[ed. See also: The Picketty Panic and The Picketty Phenomenon.]
Thomas Piketty just tossed an intellectual hand grenade into the debate over the world’s struggling economy. Before the English translation of the French economist’s new book, Capital in the Twenty-first Century, hit bookstores, it was applauded, attacked and declared a must-read by pundits, left, right and center. For good reason: it challenges the fundamental assumption of American and European politics that economic growth will continue to deflect popular anger over the unequal distribution of income and wealth.
“Abundance”, observed the late sociologist Daniel Bell was “the American surrogate for socialism.” As the economic pie expands, everyone’s slice grew bigger.
The three-decade long boom that followed World War II seemed to prove Bell’s point, tossing Karl Marx’s forecast of capitalism’s collapse into the dustbin of history.
Marx predicted that as markets expand, profits from technological innovation would gradually dry up, depressions would get more severe and capitalists would drive labor’s share of income in the advanced industrial economies so low that revolution was inevitable.

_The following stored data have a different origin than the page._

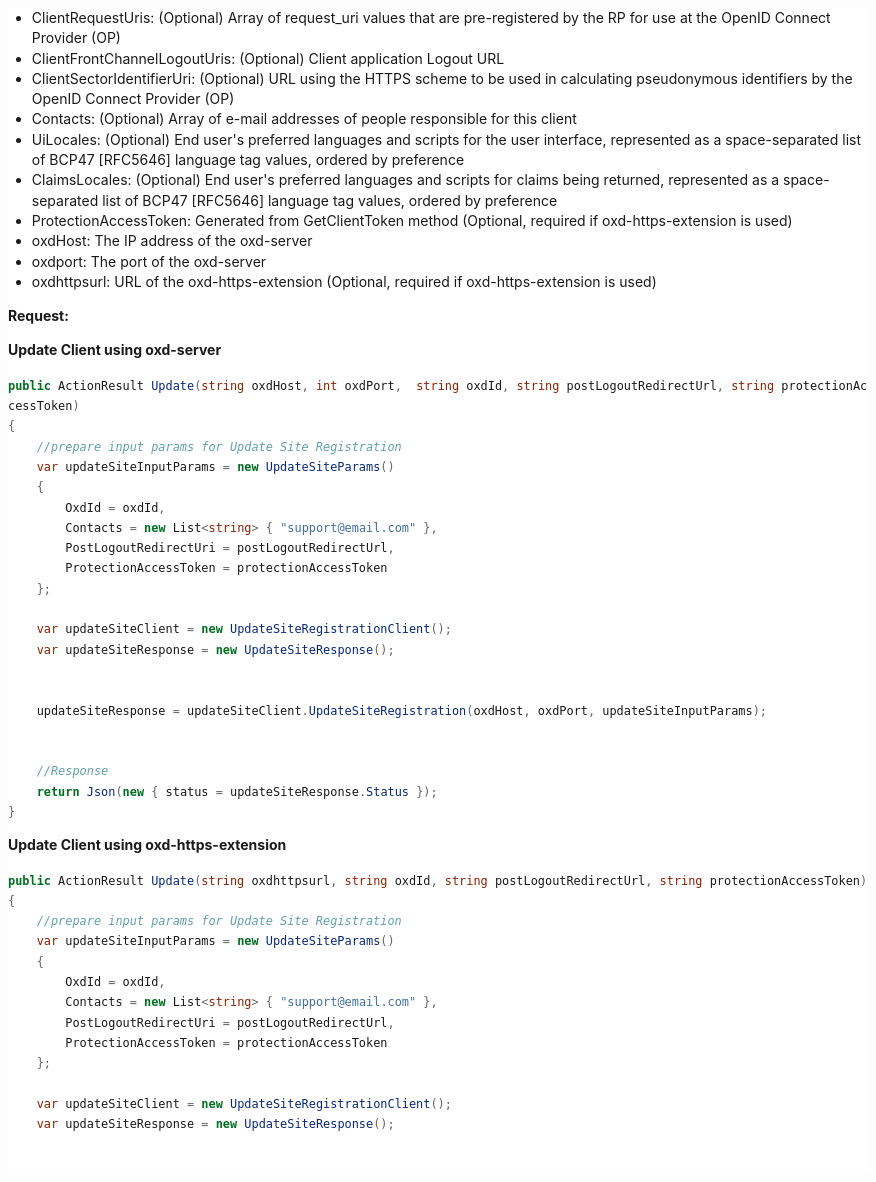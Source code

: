 - ClientRequestUris: (Optional) Array of request_uri values that are pre-registered by the RP for use at the OpenID Connect Provider (OP)
- ClientFrontChannelLogoutUris: (Optional) Client application Logout URL
- ClientSectorIdentifierUri: (Optional) URL using the HTTPS scheme to be used in calculating pseudonymous identifiers by the OpenID Connect Provider (OP)
- Contacts: (Optional) Array of e-mail addresses of people responsible for this client
- UiLocales: (Optional) End user's preferred languages and scripts for the user interface, represented as a space-separated list of BCP47 [RFC5646] language tag values, ordered by preference
- ClaimsLocales: (Optional) End user's preferred languages and scripts for claims being returned, represented as a space-separated list of BCP47 [RFC5646] language tag values, ordered by preference
- ProtectionAccessToken: Generated from GetClientToken method (Optional, required if oxd-https-extension is used)
- oxdHost: The IP address of the oxd-server
- oxdport: The port of the oxd-server
- oxdhttpsurl: URL of the oxd-https-extension (Optional, required if oxd-https-extension is used)

**Request:**

**Update Client using oxd-server**

```csharp
public ActionResult Update(string oxdHost, int oxdPort,  string oxdId, string postLogoutRedirectUrl, string protectionAccessToken)
{
    //prepare input params for Update Site Registration
    var updateSiteInputParams = new UpdateSiteParams()
    {
        OxdId = oxdId,
        Contacts = new List<string> { "support@email.com" },
        PostLogoutRedirectUri = postLogoutRedirectUrl,
        ProtectionAccessToken = protectionAccessToken
    };

    var updateSiteClient = new UpdateSiteRegistrationClient();
    var updateSiteResponse = new UpdateSiteResponse();

    
    updateSiteResponse = updateSiteClient.UpdateSiteRegistration(oxdHost, oxdPort, updateSiteInputParams);

    
    //Response
    return Json(new { status = updateSiteResponse.Status });
}
```

**Update Client using oxd-https-extension**

```csharp
public ActionResult Update(string oxdhttpsurl, string oxdId, string postLogoutRedirectUrl, string protectionAccessToken)
{
    //prepare input params for Update Site Registration
    var updateSiteInputParams = new UpdateSiteParams()
    {
        OxdId = oxdId,
        Contacts = new List<string> { "support@email.com" },
        PostLogoutRedirectUri = postLogoutRedirectUrl,
        ProtectionAccessToken = protectionAccessToken
    };

    var updateSiteClient = new UpdateSiteRegistrationClient();
    var updateSiteResponse = new UpdateSiteResponse();

    
```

But twentieth-century capitalism proved more resilient than Marx thought. New technologies continued to generate more profits and jobs. Keynesian fiscal and monetary policies prevented cyclical business downturns from triggering depressions. And the investor class, threatened by the specter of communism, agreed, grudgingly, to the New Deal model of strong unions, social insurance and other policies that forced them to share the profits from rising productivity with their workers.

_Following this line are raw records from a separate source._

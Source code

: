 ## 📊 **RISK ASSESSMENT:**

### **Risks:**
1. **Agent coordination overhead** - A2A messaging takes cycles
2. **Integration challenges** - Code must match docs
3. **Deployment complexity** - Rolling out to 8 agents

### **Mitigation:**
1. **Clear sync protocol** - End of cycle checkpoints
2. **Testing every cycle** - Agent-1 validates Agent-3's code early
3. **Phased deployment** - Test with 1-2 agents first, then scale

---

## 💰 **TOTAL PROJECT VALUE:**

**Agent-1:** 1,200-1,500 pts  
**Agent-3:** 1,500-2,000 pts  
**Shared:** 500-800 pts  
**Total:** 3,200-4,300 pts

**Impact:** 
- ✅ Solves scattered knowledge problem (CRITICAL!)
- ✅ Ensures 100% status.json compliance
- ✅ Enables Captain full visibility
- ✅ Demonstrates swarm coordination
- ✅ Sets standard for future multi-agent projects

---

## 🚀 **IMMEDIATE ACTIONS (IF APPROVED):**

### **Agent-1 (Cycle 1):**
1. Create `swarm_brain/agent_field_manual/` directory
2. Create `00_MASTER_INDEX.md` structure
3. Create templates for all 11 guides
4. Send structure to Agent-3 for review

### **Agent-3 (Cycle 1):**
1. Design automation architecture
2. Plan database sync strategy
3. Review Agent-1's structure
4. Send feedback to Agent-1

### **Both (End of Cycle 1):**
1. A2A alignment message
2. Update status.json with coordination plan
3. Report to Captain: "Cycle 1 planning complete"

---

In the United States, the portion of income going to the richest dropped from over 45 percent in the 1920s to under 35 percent by the 1970s. Between 1959 and 1973 the percentage of Americans living in poverty was cut in half. Other industrial countries followed the same pattern.
Ultimately, it was the communist system that collapsed, unable to match capitalism’s performance in providing the proletariat with a house, a car and the other totems of a middle-class life.
The idea that capitalism naturally led to greater equality was codified in a 1955 landmark study by the American economist Simon Kuznets, whose data showed that after an initial period of rising inequality (e.g., our nineteenth-century gilded age) the wealth generated by market economies is distributed between labor and capital more evenly. When workers’ productivity rose, so do their wages. The “Kuznets Curve” quickly became conventional wisdom for both mainstream economists and the politicians they advised. As the nautical John F. Kennedy put it: “A rising tide lifts all boats.”
The central question for Western economists then became how to keep the tide of growth rising. Liberals favored more active government interventions, conservatives more incentives for private investors. Income and wealth distribution—the issue that had preoccupied economists since Adam Smith—was narrowed to studies of the characteristics of the poor (their race, their gender, their sex life, etc.) that prevented them from rising with the tide. Almost no one studied the rich.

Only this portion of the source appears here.